O mundo, a escola e, até, a política tecnocratizaram-se. E, ao mesmo tempo, criou-se a ideia que quanto mais tecnocrático e mais burocrático o mundo fosse mais leal e mais justo se tornaria. E menos vulnerável à “pequena corrupção”. Como se a quantidade de formulários, os concursos e as avaliações de desempenho, por exemplo, fossem sinónimo de um mundo mais evoluído. Mais ancorado no conhecimento. E mais igualitário. E, por consequência, mais humano.

Ao mesmo tempo, a escola tornou-se obrigatória. Por mais anos. E para todos. (Felizmente!) Por mais que ela continue a achar que as crianças devem aprender da mesma maneira e à mesma velocidade.

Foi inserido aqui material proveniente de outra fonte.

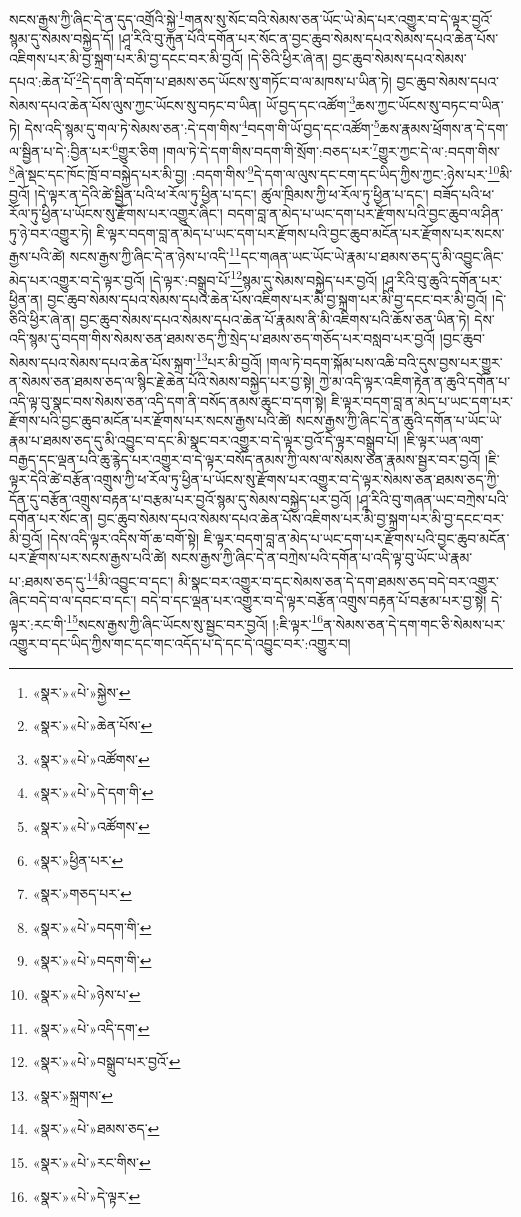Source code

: སངས་རྒྱས་ཀྱི་ཞིང་དེ་ན་དུད་འགྲོའི་སྐྱེ་\footnote{«སྣར་»«པེ་»སྐྱེས་}གནས་སུ་སོང་བའི་སེམས་ཅན་ཡོང་ཡེ་མེད་པར་འགྱུར་བ་དེ་ལྟར་བྱའོ་སྙམ་དུ་སེམས་བསྐྱེད་དོ། །ཤཱ་རིའི་བུ་རྐུན་པོའི་དགོན་པར་སོང་ན་བྱང་ཆུབ་སེམས་དཔའ་སེམས་དཔའ་ཆེན་པོས་འཇིགས་པར་མི་བྱ་སྐྲག་པར་མི་བྱ་དངང་བར་མི་བྱའོ། །དེ་ཅིའི་ཕྱིར་ཞེ་ན། བྱང་ཆུབ་སེམས་དཔའ་སེམས་དཔའ་:ཆེན་པོ་\footnote{«སྣར་»«པེ་»ཆེན་པོས་}དེ་དག་ནི་བདོག་པ་ཐམས་ཅད་ཡོངས་སུ་གཏོང་བ་ལ་མཁས་པ་ཡིན་ཏེ། བྱང་ཆུབ་སེམས་དཔའ་སེམས་དཔའ་ཆེན་པོས་ལུས་ཀྱང་ཡོངས་སུ་བཏང་བ་ཡིན། ཡོ་བྱད་དང་འཚོག་\footnote{«སྣར་»«པེ་»འཚོགས་}ཆས་ཀྱང་ཡོངས་སུ་བཏང་བ་ཡིན་ཏེ། དེས་འདི་སྙམ་དུ་གལ་ཏེ་སེམས་ཅན་:དེ་དག་གིས་\footnote{«སྣར་»«པེ་»དེ་དག་གི་}བདག་གི་ཡོ་བྱད་དང་འཚོག་\footnote{«སྣར་»«པེ་»འཚོགས་}ཆས་རྣམས་ཕྲོགས་ན་དེ་དག་ལ་སྦྱིན་པ་དེ་:བྱིན་པར་\footnote{«སྣར་»ཕྱིན་པར་}གྱུར་ཅིག །གལ་ཏེ་དེ་དག་གིས་བདག་གི་སྲོག་:བཅད་པར་\footnote{«སྣར་»གཅད་པར་}གྱུར་ཀྱང་དེ་ལ་:བདག་གིས་\footnote{«སྣར་»«པེ་»བདག་གི་}ཞེ་སྡང་དང་ཁོང་ཁྲོ་བ་བསྐྱེད་པར་མི་བྱ། :བདག་གིས་\footnote{«སྣར་»«པེ་»བདག་གི་}དེ་དག་ལ་ལུས་དང་ངག་དང་ཡིད་ཀྱིས་ཀྱང་:ཉེས་པར་\footnote{«སྣར་»«པེ་»ཉེས་པ་}མི་བྱའོ། །དེ་ལྟར་ན་དེའི་ཚེ་སྦྱིན་པའི་ཕ་རོལ་ཏུ་ཕྱིན་པ་དང་། ཚུལ་ཁྲིམས་ཀྱི་ཕ་རོལ་ཏུ་ཕྱིན་པ་དང་། བཟོད་པའི་ཕ་རོལ་ཏུ་ཕྱིན་པ་ཡོངས་སུ་རྫོགས་པར་འགྱུར་ཞིང་། བདག་བླ་ན་མེད་པ་ཡང་དག་པར་རྫོགས་པའི་བྱང་ཆུབ་ལ་ཤིན་ཏུ་ཉེ་བར་འགྱུར་ཏེ། ཇི་ལྟར་བདག་བླ་ན་མེད་པ་ཡང་དག་པར་རྫོགས་པའི་བྱང་ཆུབ་མངོན་པར་རྫོགས་པར་སངས་རྒྱས་པའི་ཚེ། སངས་རྒྱས་ཀྱི་ཞིང་དེ་ན་ཉེས་པ་འདི་\footnote{«སྣར་»«པེ་»འདི་དག་}དང་གཞན་ཡང་ཡོང་ཡེ་རྣམ་པ་ཐམས་ཅད་དུ་མི་འབྱུང་ཞིང་མེད་པར་འགྱུར་བ་དེ་ལྟར་བྱའོ། །དེ་ལྟར་:བསྒྲུབ་པོ་\footnote{«སྣར་»«པེ་»བསྒྲུབ་པར་བྱའོ་}སྙམ་དུ་སེམས་བསྐྱེད་པར་བྱའོ། །ཤཱ་རིའི་བུ་ཆུའི་དགོན་པར་ཕྱིན་ན། བྱང་ཆུབ་སེམས་དཔའ་སེམས་དཔའ་ཆེན་པོས་འཇིགས་པར་མི་བྱ་སྐྲག་པར་མི་བྱ་དངང་བར་མི་བྱའོ། །དེ་ཅིའི་ཕྱིར་ཞེ་ན། བྱང་ཆུབ་སེམས་དཔའ་སེམས་དཔའ་ཆེན་པོ་རྣམས་ནི་མི་འཇིགས་པའི་ཆོས་ཅན་ཡིན་ཏེ། དེས་འདི་སྙམ་དུ་བདག་གིས་སེམས་ཅན་ཐམས་ཅད་ཀྱི་སྲེད་པ་ཐམས་ཅད་གཅོད་པར་བསླབ་པར་བྱའོ། །བྱང་ཆུབ་སེམས་དཔའ་སེམས་དཔའ་ཆེན་པོས་སྐྲག་\footnote{«སྣར་»སྐྲགས་}པར་མི་བྱའོ། །གལ་ཏེ་བདག་སྐོམ་པས་འཆི་བའི་དུས་བྱས་པར་གྱུར་ན་སེམས་ཅན་ཐམས་ཅད་ལ་སྙིང་རྗེ་ཆེན་པོའི་སེམས་བསྐྱེད་པར་བྱ་སྟེ། ཀྱེ་མ་འདི་ལྟར་འཇིག་རྟེན་ན་ཆུའི་དགོན་པ་འདི་ལྟ་བུ་སྣང་བས་སེམས་ཅན་འདི་དག་ནི་བསོད་ནམས་ཆུང་བ་དག་སྟེ། ཇི་ལྟར་བདག་བླ་ན་མེད་པ་ཡང་དག་པར་རྫོགས་པའི་བྱང་ཆུབ་མངོན་པར་རྫོགས་པར་སངས་རྒྱས་པའི་ཚེ། སངས་རྒྱས་ཀྱི་ཞིང་དེ་ན་ཆུའི་དགོན་པ་ཡོང་ཡེ་རྣམ་པ་ཐམས་ཅད་དུ་མི་འབྱུང་བ་དང་མི་སྣང་བར་འགྱུར་བ་དེ་ལྟར་བྱའོ་དེ་ལྟར་བསྒྲུབ་པོ། །ཇི་ལྟར་ཡན་ལག་བརྒྱད་དང་ལྡན་པའི་ཆུ་རྙེད་པར་འགྱུར་བ་དེ་ལྟར་བསོད་ནམས་ཀྱི་ལས་ལ་སེམས་ཅན་རྣམས་སྦྱར་བར་བྱའོ། །ཇི་ལྟར་དེའི་ཚེ་བརྩོན་འགྲུས་ཀྱི་ཕ་རོལ་ཏུ་ཕྱིན་པ་ཡོངས་སུ་རྫོགས་པར་འགྱུར་བ་དེ་ལྟར་སེམས་ཅན་ཐམས་ཅད་ཀྱི་དོན་དུ་བརྩོན་འགྲུས་བརྟན་པ་བརྩམ་པར་བྱའོ་སྙམ་དུ་སེམས་བསྐྱེད་པར་བྱའོ། །ཤཱ་རིའི་བུ་གཞན་ཡང་བཀྲེས་པའི་དགོན་པར་སོང་ན། བྱང་ཆུབ་སེམས་དཔའ་སེམས་དཔའ་ཆེན་པོས་འཇིགས་པར་མི་བྱ་སྐྲག་པར་མི་བྱ་དངང་བར་མི་བྱའོ། །དེས་འདི་ལྟར་འདིས་གོ་ཆ་བགོ་སྟེ། ཇི་ལྟར་བདག་བླ་ན་མེད་པ་ཡང་དག་པར་རྫོགས་པའི་བྱང་ཆུབ་མངོན་པར་རྫོགས་པར་སངས་རྒྱས་པའི་ཚེ། སངས་རྒྱས་ཀྱི་ཞིང་དེ་ན་བཀྲེས་པའི་དགོན་པ་འདི་ལྟ་བུ་ཡོང་ཡེ་རྣམ་པ་:ཐམས་ཅད་དུ་\footnote{«སྣར་»«པེ་»ཐམས་ཅད་}མི་འབྱུང་བ་དང་། མི་སྣང་བར་འགྱུར་བ་དང་སེམས་ཅན་དེ་དག་ཐམས་ཅད་བདེ་བར་འགྱུར་ཞིང་བདེ་བ་ལ་དབང་བ་དང་། བདེ་བ་དང་ལྡན་པར་འགྱུར་བ་དེ་ལྟར་བརྩོན་འགྲུས་བརྟན་པོ་བརྩམ་པར་བྱ་སྟེ། དེ་ལྟར་:རང་གི་\footnote{«སྣར་»«པེ་»རང་གིས་}སངས་རྒྱས་ཀྱི་ཞིང་ཡོངས་སུ་སྦྱང་བར་བྱའོ། །:ཇི་ལྟར་\footnote{«སྣར་»«པེ་»དེ་ལྟར་}ན་སེམས་ཅན་དེ་དག་གང་ཅི་སེམས་པར་འགྱུར་བ་དང་ཡིད་ཀྱིས་གང་དང་གང་འདོད་པ་དེ་དང་དེ་འབྱུང་བར་:འགྱུར་བ།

E replicasse um modelo que, ao mesmo tempo que castigava quem copiava premiava quem repetia. E supusesse que aprender, claro, as “obrigasse” a estar quietas, atentas e caladas. E, quando desenhassem uma casa, que elas se “normalizassem. Mesmo que, para tanto, “tivessem”, todas, de pintar o telhado de vermelho.

Entretanto, as universidades absorveram — elas, também — esta visão tecnocrática que fez com que os professores passassem a ser mais valorizados pela “ciência a metro”, medida pelo número de “papers” que apresentam ou que publicam, pelos formulários e pela burocracia que os enquadra e “normaliza”. Mais do que por tudo aquilo que – pela sabedoria, pela paixão de ensinar ou pelo impacto que possam ter em quem ensinam – eles pudessem trazer à universidade.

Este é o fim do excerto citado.